We anticipate that you have questions. Here are some that may come to mind; if you have others, please let us know!

  • Why did you not use real Facebook/Twitter data?
    • As we were constructing this assignment, we had to consider what was most appropriate for our audience. At a university, and especially at a large one like UIUC, students come from all walks of life. A significant portion of the content on Facebook – and particularly the types of posts we’d need to include in our dataset – would likely be extremely graphic, offensive, or both. We concluded that in order to provide all students with an optimal and safe learning experience, we should aim for our dataset and assignment to be neutral, while still being as illustrative as possible. We hope that we achieve this balance, but if you feel there is a different way we could set up the assignment, please let us know!

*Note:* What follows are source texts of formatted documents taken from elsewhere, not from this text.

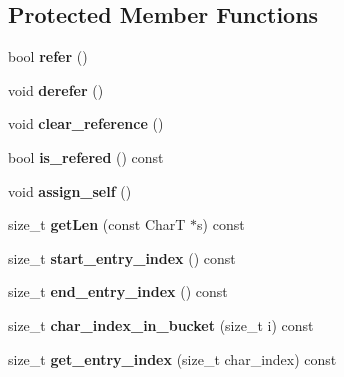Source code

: \subsection*{Protected Member Functions}
\begin{CompactItemize}
\item 
\hypertarget{classdeque__string_11bc7ce3ebb3fc12828c4881c0045787}{
bool \textbf{refer} ()}
\label{classdeque__string_11bc7ce3ebb3fc12828c4881c0045787}

\item 
\hypertarget{classdeque__string_990e1e380a821d7e21d9aa77dc2bb086}{
void \textbf{derefer} ()}
\label{classdeque__string_990e1e380a821d7e21d9aa77dc2bb086}

\item 
\hypertarget{classdeque__string_edd43b4ccd2566df83b68fe92529dc03}{
void \textbf{clear\_\-reference} ()}
\label{classdeque__string_edd43b4ccd2566df83b68fe92529dc03}

\item 
\hypertarget{classdeque__string_53a7dad58bd968cb8f14d2193f76b7d3}{
bool \textbf{is\_\-refered} () const }
\label{classdeque__string_53a7dad58bd968cb8f14d2193f76b7d3}

\item 
\hypertarget{classdeque__string_d2f7587c5f7a25f86198739e15ed3a8e}{
void \textbf{assign\_\-self} ()}
\label{classdeque__string_d2f7587c5f7a25f86198739e15ed3a8e}

\item 
\hypertarget{classdeque__string_c3450eab29fcd26a502dda32da6ab4c5}{
size\_\-t \textbf{getLen} (const CharT $\ast$s) const }
\label{classdeque__string_c3450eab29fcd26a502dda32da6ab4c5}

\item 
\hypertarget{classdeque__string_d8b990aa4bcf75e5145df48385ca15dd}{
size\_\-t \textbf{start\_\-entry\_\-index} () const }
\label{classdeque__string_d8b990aa4bcf75e5145df48385ca15dd}

\item 
\hypertarget{classdeque__string_c6211d2266a6e13c85ded7ec3c2d18d6}{
size\_\-t \textbf{end\_\-entry\_\-index} () const }
\label{classdeque__string_c6211d2266a6e13c85ded7ec3c2d18d6}

\item 
\hypertarget{classdeque__string_01670ff100a023d4b11e8552297e728f}{
size\_\-t \textbf{char\_\-index\_\-in\_\-bucket} (size\_\-t i) const }
\label{classdeque__string_01670ff100a023d4b11e8552297e728f}

\item 
\hypertarget{classdeque__string_1e7a77ee5439a67b0029185079029fab}{
size\_\-t \textbf{get\_\-entry\_\-index} (size\_\-t char\_\-index) const }
\label{classdeque__string_1e7a77ee5439a67b0029185079029fab}


\end{CompactItemize}
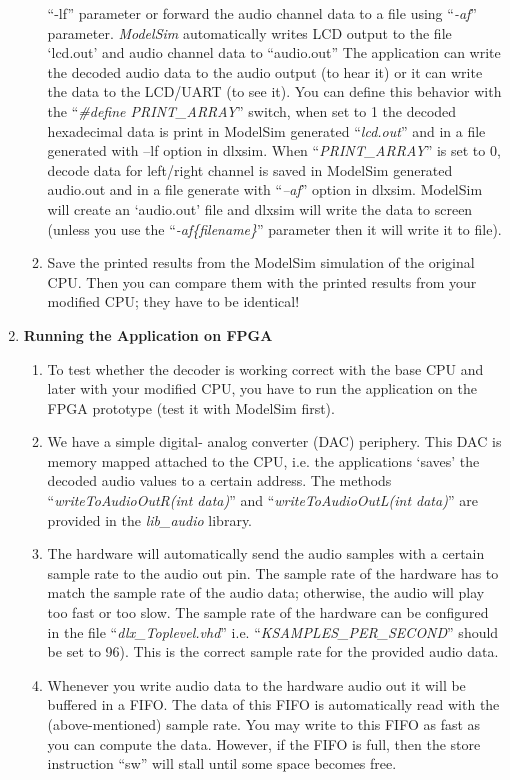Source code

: \documentclass[
]{article}
\begin{document}
\begin{enumerate}
\begin{enumerate}
    ``-lf'' parameter or forward the audio channel data to a file using
    ``\emph{-af}'' parameter. \emph{ModelSim} automatically writes LCD
    output to the file `lcd.out' and audio channel data to ``audio.out''
    The application can write the decoded audio data to the audio output
    (to hear it) or it can write the data to the LCD/UART (to see it).
    You can define this behavior with the ``\emph{\#define
    PRINT\_ARRAY}'' switch, when set to 1 the decoded hexadecimal data
    is print in ModelSim generated ``\emph{lcd.out}'' and in a file
    generated with --lf option in dlxsim. When ``\emph{PRINT\_ARRAY}''
    is set to 0, decode data for left/right channel is saved in ModelSim
    generated audio.out and in a file generate with ``\emph{--af}''
    option in dlxsim. ModelSim will create an `audio.out' file and
    dlxsim will write the data to screen (unless you use the
    ``\emph{-af\{filename\}}'' parameter then it will write it to file).
  \item
    Save the printed results from the ModelSim simulation of the
    original CPU. Then you can compare them with the printed results
    from your modified CPU; they have to be identical!
  \end{enumerate}
\item
  \textbf{Running the Application on FPGA}

  \begin{enumerate}
  \def\labelenumii{\arabic{enumii}.}
  \item
    To test whether the decoder is working correct with the base CPU and
    later with your modified CPU, you have to run the application on the
    FPGA prototype (test it with ModelSim first).
  \item
    We have a simple digital- analog converter (DAC) periphery. This DAC
    is memory mapped attached to the CPU, i.e. the applications `saves'
    the decoded audio values to a certain address. The methods
    ``\emph{writeToAudioOutR(int data)}'' and
    ``\emph{writeToAudioOutL(int data)}'' are provided in the
    \emph{lib\_audio} library.
  \item
    The hardware will automatically send the audio samples with a
    certain sample rate to the audio out pin. The sample rate of the
    hardware has to match the sample rate of the audio data; otherwise,
    the audio will play too fast or too slow. The sample rate of the
    hardware can be configured in the file ``\emph{dlx\_Toplevel.vhd}''
    i.e. ``\emph{KSAMPLES\_PER\_SECOND}'' should be set to 96). This is
    the correct sample rate for the provided audio data.
  \item
    Whenever you write audio data to the hardware audio out it will be
    buffered in a FIFO. The data of this FIFO is automatically read with
    the (above-mentioned) sample rate. You may write to this FIFO as
    fast as you can compute the data. However, if the FIFO is full, then
    the store instruction ``sw'' will stall until some space becomes
    free.


\end{enumerate}
\end{enumerate}
\end{document}
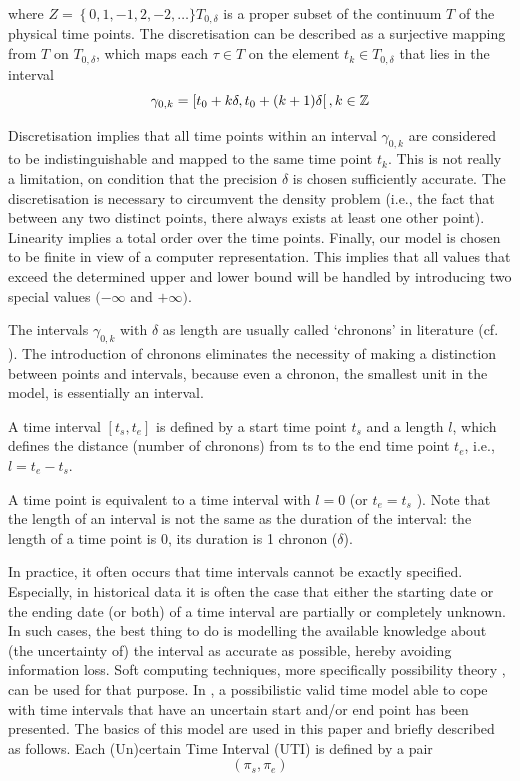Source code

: where $Z = \left \lbrace 0, 1, -1, 2, -2, \ldots \rbrace \right. T_{0, \delta}$ is a proper subset of the continuum $T$ of the physical time points. The discretisation can be described as a surjective mapping from $T$ on $T_{0,\delta}$, which maps each $\tau \in T$ on the element $t_k \in T_{0,\delta}$ that lies in the interval
\begin{equation}
\gamma_{0,k} = \left[ t_0 + k\delta, t_0 + (k+1)\delta \right[, k \in \mathbb{Z} 
\end{equation}

Discretisation implies that all time points within an interval $\gamma_{0,k}$ are considered to be indistinguishable and mapped to the same time point $t_k$. This is not really a limitation, on condition that the precision $\delta$ is chosen sufficiently accurate. The discretisation is necessary to circumvent the density problem (i.e., the fact that between any two distinct points, there always exists at least one other point). Linearity implies a total order over the time points. Finally, our model is chosen to be finite in view of a computer representation. This implies that all values that exceed the determined upper and lower bound will be handled by introducing two special values $(- \infty $ and  $+\infty)$.

The intervals $\gamma_{0,k}$ with $\delta$ as length are usually called `chronons' in literature (cf. \cite{Dyreson1994}). The introduction of chronons eliminates the necessity of making a distinction between points and intervals, because even a chronon, the smallest unit in the model, is essentially an interval. 

A time interval $\left[t_s, t_e \right]$ is defined by a start time point $t_s$  and a length $l$, which defines the distance (number of chronons) from ts to the end time point $t_e$, i.e., $l = t_e - t_s$.


A time point is equivalent to a time interval with $l = 0$ (or $t_e = t_s$ ). Note that the length of an interval is not the same as the duration of the interval: the length of a time point is 0, its duration is 1 chronon ($\delta$). 

In practice, it often occurs that time intervals cannot be exactly specified. Especially, in historical data it is often the case that either the starting date or the ending date (or both) of a time interval are partially or completely unknown. In such cases, the best thing to do is modelling the available knowledge about (the uncertainty of) the interval as accurate as possible, hereby avoiding information loss. Soft computing techniques, more specifically possibility theory \cite{DidierDubois1988a}, can be used for that purpose. In \cite{Billiet2012}, \cite{JoseEnriquePons2012} a possibilistic valid time model able to cope with time intervals that have an uncertain start and/or end point has been presented. The basics of this model are used in this paper and briefly described as follows. Each (Un)certain Time Interval (UTI) is defined by a pair
\begin{equation}
 \label{eq:uncertain-time-interval}
\left(\pi_s, \pi_e \right)
\end{equation}

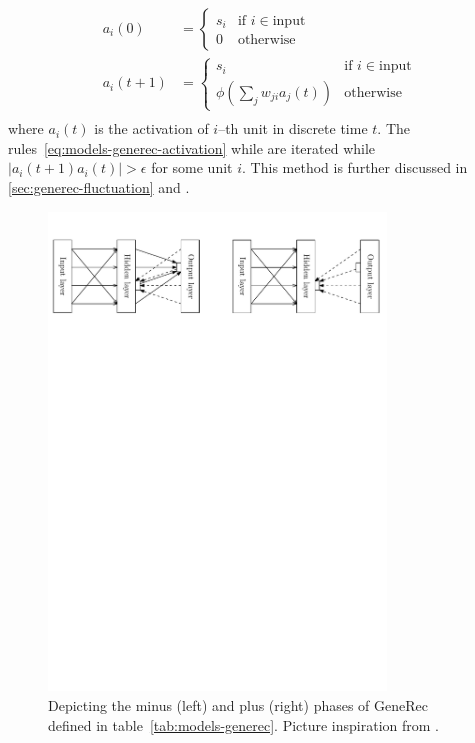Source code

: \begin{align}
  \label{eq:models-generec-activation}
  a_i(0) &= \left\{
	\begin{array}{ll}
		s_i & \mbox{if } i \in \mbox{input} \nonumber \\
		0 & \mbox{otherwise} \nonumber 
	\end{array}
\right. \\
  a_i(t+1) &= \left\{
	\begin{array}{ll}
		s_i & \mbox{if } i \in \mbox{input} \nonumber \\
		\phi(\sum_j w_{ji}a_j(t)) & \mbox{otherwise} \nonumber 
	\end{array}
\right. \\
\end{align} 
where $a_i(t)$ is the activation of $i$--th unit in discrete time $t$. The rules~\ref{eq:models-generec-activation} while are iterated while $|a_i(t+1) a_i(t)| > \epsilon$ for some unit $i$. This method is further discussed in \ref{sec:generec-fluctuation} and \citep{orru2008sabio}.

\begin{figure}[H]
  \centering
  \includegraphics[width=0.8\textwidth]{img/models-generec-phase.pdf}
  
  \caption{Depicting the minus (left) and plus (right) phases of GeneRec defined in table~\ref{tab:models-generec}. Picture inspiration from \citet{orru2008sabio}.} 
  \label{fig:models-generec-phase}
\end{figure}

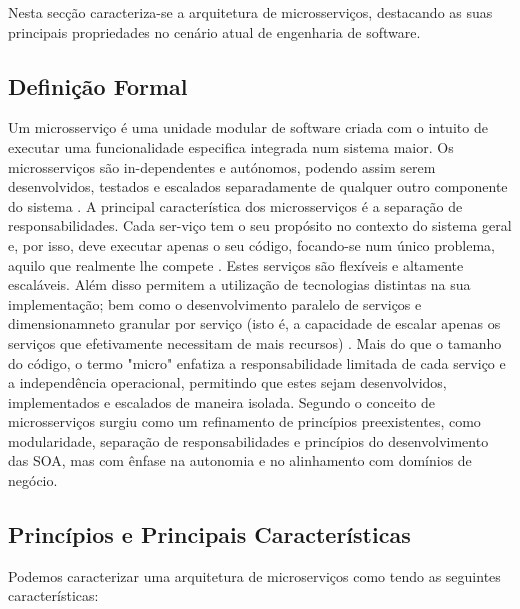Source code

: Nesta secção caracteriza-se a arquitetura de microsserviços, destacando as suas principais propriedades no cenário atual de engenharia de software.

\subsection{Definição Formal}

Um microsserviço é uma unidade modular de software criada com o intuito de executar uma funcionalidade especifica integrada num sistema maior. Os microsserviços são in-dependentes e autónomos, podendo assim serem desenvolvidos, testados e escalados separadamente de qualquer outro componente do sistema \cite{Jamshidi2018}. A principal característica dos microsserviços é a separação de responsabilidades. Cada ser-viço tem o seu propósito no contexto do sistema geral e, por isso, deve executar apenas o seu código, focando-se num único problema, aquilo que realmente lhe compete \cite{Newman2015}. Estes serviços são flexíveis e altamente escaláveis. Além disso permitem a utilização de tecnologias distintas na sua implementação; bem como o desenvolvimento paralelo de serviços e dimensionamneto granular por serviço (isto é, a capacidade de escalar apenas os serviços que efetivamente necessitam de mais recursos) \cite{Lewis2014}. Mais do que o tamanho do código, o termo "micro" enfatiza a responsabilidade limitada de cada serviço e a independência operacional, permitindo que estes sejam desenvolvidos, implementados e escalados de maneira isolada. Segundo \cite{Dragoni2017} o conceito de microsserviços surgiu como um refinamento de princípios preexistentes, como modularidade, separação de responsabilidades e princípios do desenvolvimento das SOA, mas com ênfase na autonomia e no alinhamento com domínios de negócio.


\subsection{Princípios e Principais Características}

Podemos caracterizar uma arquitetura de microserviços como tendo as seguintes características:


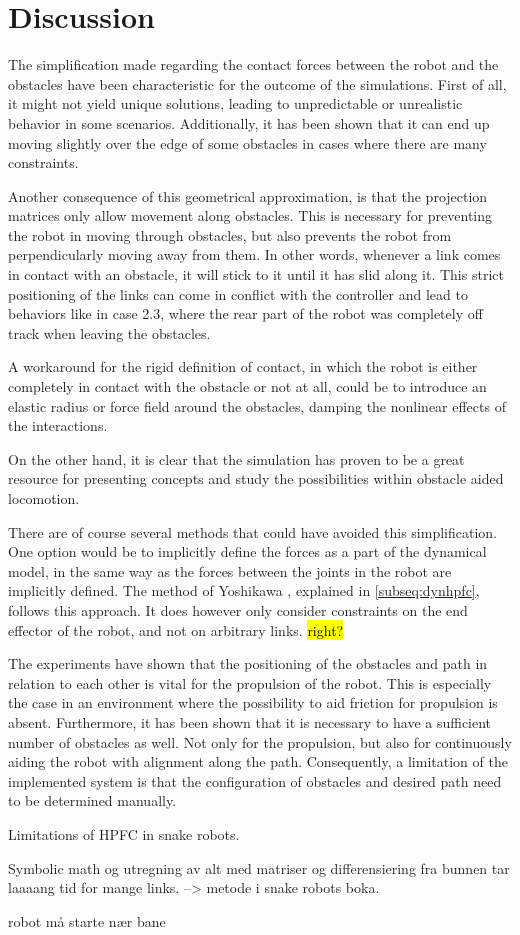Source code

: \chapter{Discussion} \label{ch:discussion}

The simplification made regarding the contact forces between the robot and the obstacles have been characteristic for the outcome of the simulations. First of all, it might not yield unique solutions, leading to unpredictable or unrealistic behavior in some scenarios. Additionally, it has been shown that it can end up moving slightly over the edge of some obstacles in cases where there are many constraints.

Another consequence of this geometrical approximation, is that the projection matrices only allow movement along obstacles. This is necessary for preventing the robot in moving through obstacles, but also prevents the robot from perpendicularly moving away from them. In other words, whenever a link comes in contact with an obstacle, it will stick to it until it has slid along it. This strict positioning of the links can come in conflict with the controller and lead to behaviors like in case 2.3, where the rear part of the robot was completely off track when leaving the obstacles.

A workaround for the rigid definition of contact, in which the robot is either completely in contact with the obstacle or not at all, could be to introduce an elastic radius or force field around the obstacles, damping the nonlinear effects of the interactions. %

On the other hand, it is clear that the simulation has proven to be a great resource for presenting concepts and study the possibilities within obstacle aided locomotion.

There are of course several methods that could have avoided this simplification.
One option would be to implicitly define the forces as a part of the dynamical model, in the same way as the forces between the joints in the robot are implicitly defined. The method of Yoshikawa \cite{yoshikawa1987dynamic}, explained in \ref{subseq:dynhpfc}, follows this approach. It does however only consider constraints on the end effector of the robot, and not on arbitrary links. \hl{right?}

The experiments have shown that the positioning of the obstacles and path in relation to each other is vital for the propulsion of the robot. This is especially the case in an environment where the possibility to aid friction for propulsion is absent. Furthermore, it has been shown that it is necessary to have a sufficient number of obstacles as well. Not only for the propulsion, but also for continuously aiding the robot with alignment along the path. Consequently, a limitation of the implemented system is that the configuration of obstacles and desired path need to be determined manually.


Limitations of HPFC in snake robots.

Symbolic math og utregning av alt med matriser og differensiering fra bunnen tar laaaang tid for mange links. --> metode i snake robots boka.

robot må starte nær bane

  • How did you gather the project data?
    • The data is pulled from the r/politics subreddit and ESPN news headlines. create the dataset, we merged a subset of posts from each source together, assigning on-topic labels for the posts from ESPN and off-topic labels to the posts from r/politics. As mentioned earlier, there are a number of interesting posts that may be labeled as off-topic, but may actually be on-topic for SportIt(and vice-versa for posts labeled as on-topic) – it is our hope that students see these interesting patterns and think critically about the effects of either removing posts from a platform or not.